Exercise instructions:
Please transcribe, word for word, the line containing "et al., 2001;" and every line after it through the end of the records below, and nothing else.

+-------+

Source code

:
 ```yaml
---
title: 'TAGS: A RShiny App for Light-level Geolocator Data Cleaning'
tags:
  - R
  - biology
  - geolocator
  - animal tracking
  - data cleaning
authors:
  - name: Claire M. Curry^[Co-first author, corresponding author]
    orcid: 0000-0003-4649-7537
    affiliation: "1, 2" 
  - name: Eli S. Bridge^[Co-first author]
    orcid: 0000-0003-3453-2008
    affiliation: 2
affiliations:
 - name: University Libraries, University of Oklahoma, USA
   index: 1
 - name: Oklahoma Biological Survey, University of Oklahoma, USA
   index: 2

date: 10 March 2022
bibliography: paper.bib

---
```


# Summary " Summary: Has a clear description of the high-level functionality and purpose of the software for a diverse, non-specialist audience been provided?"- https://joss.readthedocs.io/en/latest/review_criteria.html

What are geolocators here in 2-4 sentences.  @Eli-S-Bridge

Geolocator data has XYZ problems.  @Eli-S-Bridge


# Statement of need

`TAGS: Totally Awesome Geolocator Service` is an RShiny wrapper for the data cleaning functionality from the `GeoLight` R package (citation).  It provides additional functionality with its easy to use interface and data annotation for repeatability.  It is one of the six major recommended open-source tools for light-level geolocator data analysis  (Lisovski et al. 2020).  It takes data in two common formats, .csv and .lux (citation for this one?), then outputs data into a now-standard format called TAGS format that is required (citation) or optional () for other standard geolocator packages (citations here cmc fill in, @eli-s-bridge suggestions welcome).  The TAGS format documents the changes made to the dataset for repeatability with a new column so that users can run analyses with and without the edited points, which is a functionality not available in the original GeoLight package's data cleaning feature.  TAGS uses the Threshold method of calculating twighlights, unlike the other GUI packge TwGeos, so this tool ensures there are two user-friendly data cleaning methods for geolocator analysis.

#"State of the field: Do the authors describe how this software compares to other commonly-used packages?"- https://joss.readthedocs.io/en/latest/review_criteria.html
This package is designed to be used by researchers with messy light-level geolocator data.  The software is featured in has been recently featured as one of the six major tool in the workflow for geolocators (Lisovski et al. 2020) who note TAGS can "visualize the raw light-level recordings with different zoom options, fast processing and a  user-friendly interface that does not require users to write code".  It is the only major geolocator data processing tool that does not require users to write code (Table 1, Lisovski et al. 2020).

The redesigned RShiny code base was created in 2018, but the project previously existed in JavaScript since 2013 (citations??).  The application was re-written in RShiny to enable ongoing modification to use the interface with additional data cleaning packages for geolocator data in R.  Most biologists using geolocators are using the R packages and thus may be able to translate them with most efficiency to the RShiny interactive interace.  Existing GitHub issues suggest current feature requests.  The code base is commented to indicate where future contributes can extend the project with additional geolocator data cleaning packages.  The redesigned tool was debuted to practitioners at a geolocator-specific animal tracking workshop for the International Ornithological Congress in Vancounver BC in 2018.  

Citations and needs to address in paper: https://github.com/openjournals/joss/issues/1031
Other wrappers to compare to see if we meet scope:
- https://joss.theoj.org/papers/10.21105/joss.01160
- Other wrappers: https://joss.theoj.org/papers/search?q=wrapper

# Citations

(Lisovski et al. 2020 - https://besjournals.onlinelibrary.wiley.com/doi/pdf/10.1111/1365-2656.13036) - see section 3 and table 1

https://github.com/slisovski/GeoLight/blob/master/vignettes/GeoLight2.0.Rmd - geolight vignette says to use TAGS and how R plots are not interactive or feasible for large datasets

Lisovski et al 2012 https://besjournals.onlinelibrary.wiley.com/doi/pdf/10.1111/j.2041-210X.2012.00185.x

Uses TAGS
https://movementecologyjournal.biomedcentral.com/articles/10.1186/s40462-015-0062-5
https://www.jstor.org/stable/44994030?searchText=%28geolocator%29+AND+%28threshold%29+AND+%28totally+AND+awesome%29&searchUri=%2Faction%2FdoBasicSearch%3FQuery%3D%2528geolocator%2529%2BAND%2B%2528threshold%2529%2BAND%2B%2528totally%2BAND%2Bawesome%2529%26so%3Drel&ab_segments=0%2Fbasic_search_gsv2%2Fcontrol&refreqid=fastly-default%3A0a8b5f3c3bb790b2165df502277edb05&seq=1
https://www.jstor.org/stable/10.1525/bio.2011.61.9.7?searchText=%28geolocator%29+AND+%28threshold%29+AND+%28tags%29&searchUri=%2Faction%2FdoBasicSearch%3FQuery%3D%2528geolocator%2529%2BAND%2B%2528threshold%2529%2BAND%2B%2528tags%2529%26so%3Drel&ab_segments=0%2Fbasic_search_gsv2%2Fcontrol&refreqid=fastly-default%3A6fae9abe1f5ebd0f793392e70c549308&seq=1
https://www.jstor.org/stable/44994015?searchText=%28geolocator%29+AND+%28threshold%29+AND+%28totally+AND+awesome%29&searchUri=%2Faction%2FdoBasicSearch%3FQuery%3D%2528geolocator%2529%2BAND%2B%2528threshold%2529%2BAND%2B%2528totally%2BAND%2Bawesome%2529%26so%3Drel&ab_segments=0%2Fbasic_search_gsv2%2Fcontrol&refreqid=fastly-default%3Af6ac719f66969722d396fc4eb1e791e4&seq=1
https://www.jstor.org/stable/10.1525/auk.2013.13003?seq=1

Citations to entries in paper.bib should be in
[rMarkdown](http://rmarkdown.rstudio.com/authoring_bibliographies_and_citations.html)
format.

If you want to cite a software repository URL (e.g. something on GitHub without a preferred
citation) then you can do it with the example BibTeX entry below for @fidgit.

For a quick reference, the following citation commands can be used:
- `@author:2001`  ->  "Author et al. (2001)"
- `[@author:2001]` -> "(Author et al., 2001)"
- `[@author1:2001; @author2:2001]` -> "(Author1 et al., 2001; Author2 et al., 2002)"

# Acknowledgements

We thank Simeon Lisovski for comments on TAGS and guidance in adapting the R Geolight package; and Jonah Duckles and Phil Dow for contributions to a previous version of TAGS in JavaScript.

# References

+-------+

Exercise response:
- `[@author1:2001; @author2:2001]` -> "(Author1 et al., 2001; Author2 et al., 2002)"

# Acknowledgements

We thank Simeon Lisovski for comments on TAGS and guidance in adapting the R Geolight package; and Jonah Duckles and Phil Dow for contributions to a previous version of TAGS in JavaScript.

# References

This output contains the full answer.